[EXERCISE DESCRIPTION]
Of all the lines below, return only those starting with the line holding "regular graph with at least three vertices." and going on through the line holding "obtain a graph", exactly as written.
*** Opening of DATA EXTRACTS ***
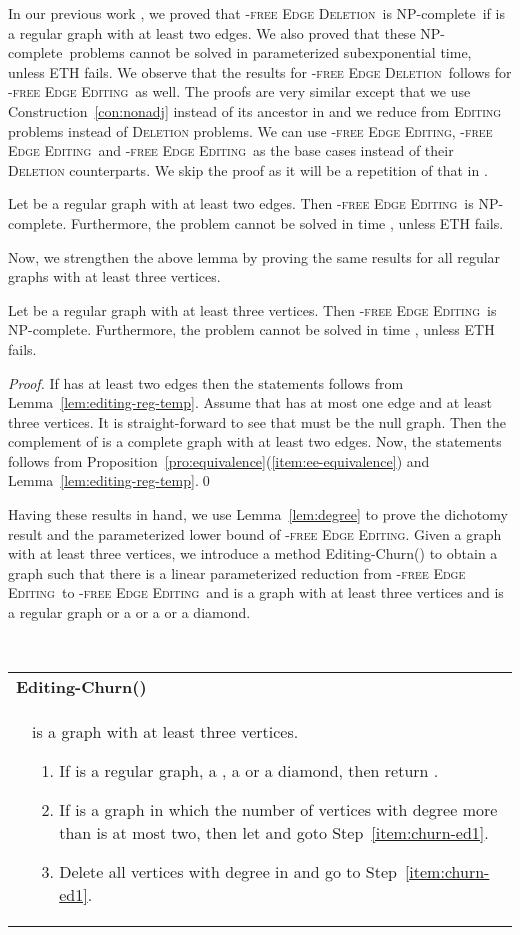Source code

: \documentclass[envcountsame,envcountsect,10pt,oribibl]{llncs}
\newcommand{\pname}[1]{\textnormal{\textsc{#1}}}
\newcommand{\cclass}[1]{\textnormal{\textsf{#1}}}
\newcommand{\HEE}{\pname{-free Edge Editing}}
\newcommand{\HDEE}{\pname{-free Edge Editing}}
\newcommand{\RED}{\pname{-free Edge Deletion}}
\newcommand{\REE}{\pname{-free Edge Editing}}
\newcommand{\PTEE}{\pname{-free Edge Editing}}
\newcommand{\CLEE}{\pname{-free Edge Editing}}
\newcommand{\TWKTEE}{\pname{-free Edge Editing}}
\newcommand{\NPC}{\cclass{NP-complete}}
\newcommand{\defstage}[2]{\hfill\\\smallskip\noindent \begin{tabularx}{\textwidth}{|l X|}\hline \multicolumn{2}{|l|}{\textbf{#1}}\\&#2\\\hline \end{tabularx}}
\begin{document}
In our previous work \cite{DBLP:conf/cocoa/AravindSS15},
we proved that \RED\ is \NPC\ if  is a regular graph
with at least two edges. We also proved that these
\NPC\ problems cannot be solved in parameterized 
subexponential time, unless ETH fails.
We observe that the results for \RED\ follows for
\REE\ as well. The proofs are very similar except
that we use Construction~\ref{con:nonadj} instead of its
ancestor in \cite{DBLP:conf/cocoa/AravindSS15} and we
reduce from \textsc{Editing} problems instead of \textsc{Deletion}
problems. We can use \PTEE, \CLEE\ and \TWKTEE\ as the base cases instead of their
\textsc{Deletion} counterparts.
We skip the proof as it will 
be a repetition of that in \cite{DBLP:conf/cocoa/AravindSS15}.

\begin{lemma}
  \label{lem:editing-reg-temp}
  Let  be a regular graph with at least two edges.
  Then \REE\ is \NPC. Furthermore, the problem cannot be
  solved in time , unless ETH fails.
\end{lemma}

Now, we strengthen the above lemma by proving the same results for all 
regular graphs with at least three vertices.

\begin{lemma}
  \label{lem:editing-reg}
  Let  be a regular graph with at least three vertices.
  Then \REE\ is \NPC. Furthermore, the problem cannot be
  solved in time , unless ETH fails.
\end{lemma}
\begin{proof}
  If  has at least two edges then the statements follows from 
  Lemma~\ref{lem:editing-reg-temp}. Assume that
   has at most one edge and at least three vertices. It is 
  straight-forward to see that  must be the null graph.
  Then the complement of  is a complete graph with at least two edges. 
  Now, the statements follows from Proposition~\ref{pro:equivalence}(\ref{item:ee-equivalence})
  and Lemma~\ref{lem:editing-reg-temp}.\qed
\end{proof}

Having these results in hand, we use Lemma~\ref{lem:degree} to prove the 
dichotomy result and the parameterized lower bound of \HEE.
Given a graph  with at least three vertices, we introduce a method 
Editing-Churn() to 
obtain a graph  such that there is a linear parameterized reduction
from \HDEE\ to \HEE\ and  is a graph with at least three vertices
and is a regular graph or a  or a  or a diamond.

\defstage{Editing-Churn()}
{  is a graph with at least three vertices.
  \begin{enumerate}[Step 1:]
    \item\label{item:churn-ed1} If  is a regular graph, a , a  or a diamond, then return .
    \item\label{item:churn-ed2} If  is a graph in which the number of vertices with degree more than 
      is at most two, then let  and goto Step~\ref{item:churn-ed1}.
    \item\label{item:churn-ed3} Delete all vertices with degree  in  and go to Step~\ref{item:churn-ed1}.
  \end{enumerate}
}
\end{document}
*** Close of DATA EXTRACTS ***
*** Opening of DATA EXTRACTS ***
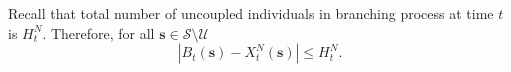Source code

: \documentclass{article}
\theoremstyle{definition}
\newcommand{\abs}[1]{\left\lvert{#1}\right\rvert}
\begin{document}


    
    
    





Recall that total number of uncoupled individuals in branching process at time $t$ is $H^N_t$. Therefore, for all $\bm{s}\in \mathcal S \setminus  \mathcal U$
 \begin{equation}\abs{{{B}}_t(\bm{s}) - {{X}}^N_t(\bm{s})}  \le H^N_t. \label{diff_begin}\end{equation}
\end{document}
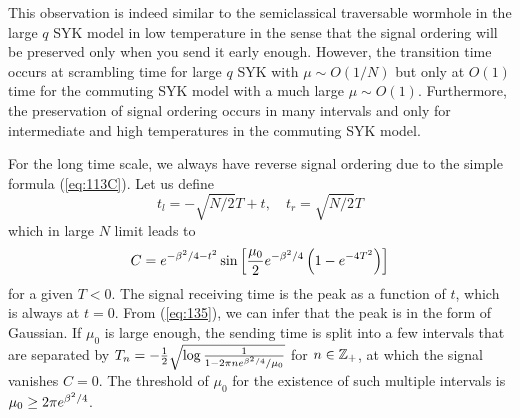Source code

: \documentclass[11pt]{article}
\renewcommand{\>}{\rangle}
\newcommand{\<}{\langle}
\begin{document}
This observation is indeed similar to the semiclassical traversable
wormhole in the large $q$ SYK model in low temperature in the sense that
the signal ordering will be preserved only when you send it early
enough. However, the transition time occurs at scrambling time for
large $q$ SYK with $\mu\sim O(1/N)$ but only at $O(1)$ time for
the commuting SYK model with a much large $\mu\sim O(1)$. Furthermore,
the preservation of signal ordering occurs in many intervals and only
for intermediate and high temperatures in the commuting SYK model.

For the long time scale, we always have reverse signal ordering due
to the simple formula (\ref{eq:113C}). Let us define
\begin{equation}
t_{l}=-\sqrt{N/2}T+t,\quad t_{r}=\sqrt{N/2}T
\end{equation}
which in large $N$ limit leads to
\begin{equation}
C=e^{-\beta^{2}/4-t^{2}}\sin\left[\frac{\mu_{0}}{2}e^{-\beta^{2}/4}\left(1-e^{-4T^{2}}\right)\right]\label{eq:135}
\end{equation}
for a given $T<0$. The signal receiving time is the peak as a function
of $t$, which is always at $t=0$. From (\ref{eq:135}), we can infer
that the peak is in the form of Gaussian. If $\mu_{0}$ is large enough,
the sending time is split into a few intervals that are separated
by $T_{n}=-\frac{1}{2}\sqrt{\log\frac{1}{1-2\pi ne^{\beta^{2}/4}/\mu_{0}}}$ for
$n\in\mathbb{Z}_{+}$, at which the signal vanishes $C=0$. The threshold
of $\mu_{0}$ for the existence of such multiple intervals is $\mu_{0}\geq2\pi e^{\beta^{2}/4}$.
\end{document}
*** Close of DATA EXTRACTS ***
[FINISHED TASK]
  Let  be a regular graph with at least three vertices.
  Then \REE\ is \NPC. Furthermore, the problem cannot be
  solved in time , unless ETH fails.
\end{lemma}
\begin{proof}
  If  has at least two edges then the statements follows from 
  Lemma~\ref{lem:editing-reg-temp}. Assume that
   has at most one edge and at least three vertices. It is 
  straight-forward to see that  must be the null graph.
  Then the complement of  is a complete graph with at least two edges. 
  Now, the statements follows from Proposition~\ref{pro:equivalence}(\ref{item:ee-equivalence})
  and Lemma~\ref{lem:editing-reg-temp}.\qed
\end{proof}

Having these results in hand, we use Lemma~\ref{lem:degree} to prove the 
dichotomy result and the parameterized lower bound of \HEE.
Given a graph  with at least three vertices, we introduce a method 
Editing-Churn() to 
obtain a graph  such that there is a linear parameterized reduction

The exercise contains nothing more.